"La militancia no tiene propietarios, es del pueblo, y se expresa en cada barrio de nuestro querido Saladillo, en nuestra provincia de Buenos Aires y de la Argentina", expresó Lissalde.
"Por esa razón cada 17 de noviembre recordamos el valor de la militancia, que no es otra cosa que el compromiso con una causa llamada a defender a los más pobres, a los que no pueden progresar, a los que no son escuchados."
"Por supuesto que es un momento para el reconocimiento a aquellos militantes que en condiciones adversas mantuvieron latente y activa la doctrina en las entrañas del pueblo, pero también es un mensaje para el presente y para los tiempos que vienen", agregó el dirigente.

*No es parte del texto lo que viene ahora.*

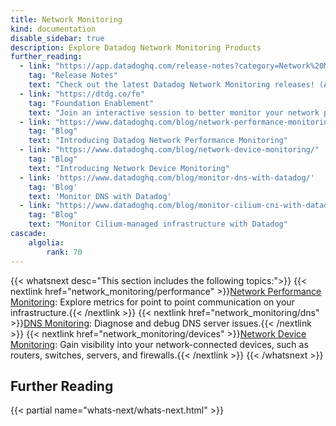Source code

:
 ```yaml
---
title: Network Monitoring
kind: documentation
disable_sidebar: true
description: Explore Datadog Network Monitoring Products
further_reading:
  - link: "https://app.datadoghq.com/release-notes?category=Network%20Monitoring"
    tag: "Release Notes"
    text: "Check out the latest Datadog Network Monitoring releases! (App login required)."
  - link: "https://dtdg.co/fe"
    tag: "Foundation Enablement"
    text: "Join an interactive session to better monitor your network performance"
  - link: "https://www.datadoghq.com/blog/network-performance-monitoring"
    tag: "Blog"
    text: "Introducing Datadog Network Performance Monitoring"
  - link: "https://www.datadoghq.com/blog/network-device-monitoring/"
    tag: "Blog"
    text: "Introducing Network Device Monitoring"
  - link: 'https://www.datadoghq.com/blog/monitor-dns-with-datadog/'
    tag: 'Blog'
    text: 'Monitor DNS with Datadog'
  - link: "https://www.datadoghq.com/blog/monitor-cilium-cni-with-datadog/"
    tag: "Blog"
    text: "Monitor Cilium-managed infrastructure with Datadog"
cascade:
    algolia:
        rank: 70
---
```


{{< whatsnext desc="This section includes the following topics:">}}
    {{< nextlink href="network_monitoring/performance" >}}<u>Network Performance Monitoring</u>: Explore metrics for point to point communication on your infrastructure.{{< /nextlink >}}
    {{< nextlink href="network_monitoring/dns" >}}<u>DNS Monitoring</u>: Diagnose and debug DNS server issues.{{< /nextlink >}}
    {{< nextlink href="network_monitoring/devices" >}}<u>Network Device Monitoring</u>: Gain visibility into your network-connected devices, such as routers, switches, servers, and firewalls.{{< /nextlink >}}
{{< /whatsnext >}}

## Further Reading

{{< partial name="whats-next/whats-next.html" >}}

"La militancia no tiene propietarios, es del pueblo, y se expresa en cada barrio de nuestro querido Saladillo, en nuestra provincia de Buenos Aires y de la Argentina. La militancia no debe tener exclusiones, sino que debe ser abierta a quienes adhieran a una idea y se propongan colaborar con voluntad y decisión", enfatizó Lissalde.
"No tengamos dudas: somos, ante todo, militantes. Porque nos guía una doctrina y nos mueve la causa de quienes no pueden prosperar. Por esto, mi agradecimiento y reconocimiento a todos aquellos que, día a día, dan testimonio de su vocación de trabajar por un cambio profundo en Saladillo. Un cambio social, pero también de las instituciones, y de las prácticas políticas. En los meses que vienen pondremos a prueba nuestro temple de militantes, una vez más, para hacer realidad los sueños de un Saladillo y una Provincia soberana en lo político y con verdadera justicia social. ¡Felicidades!".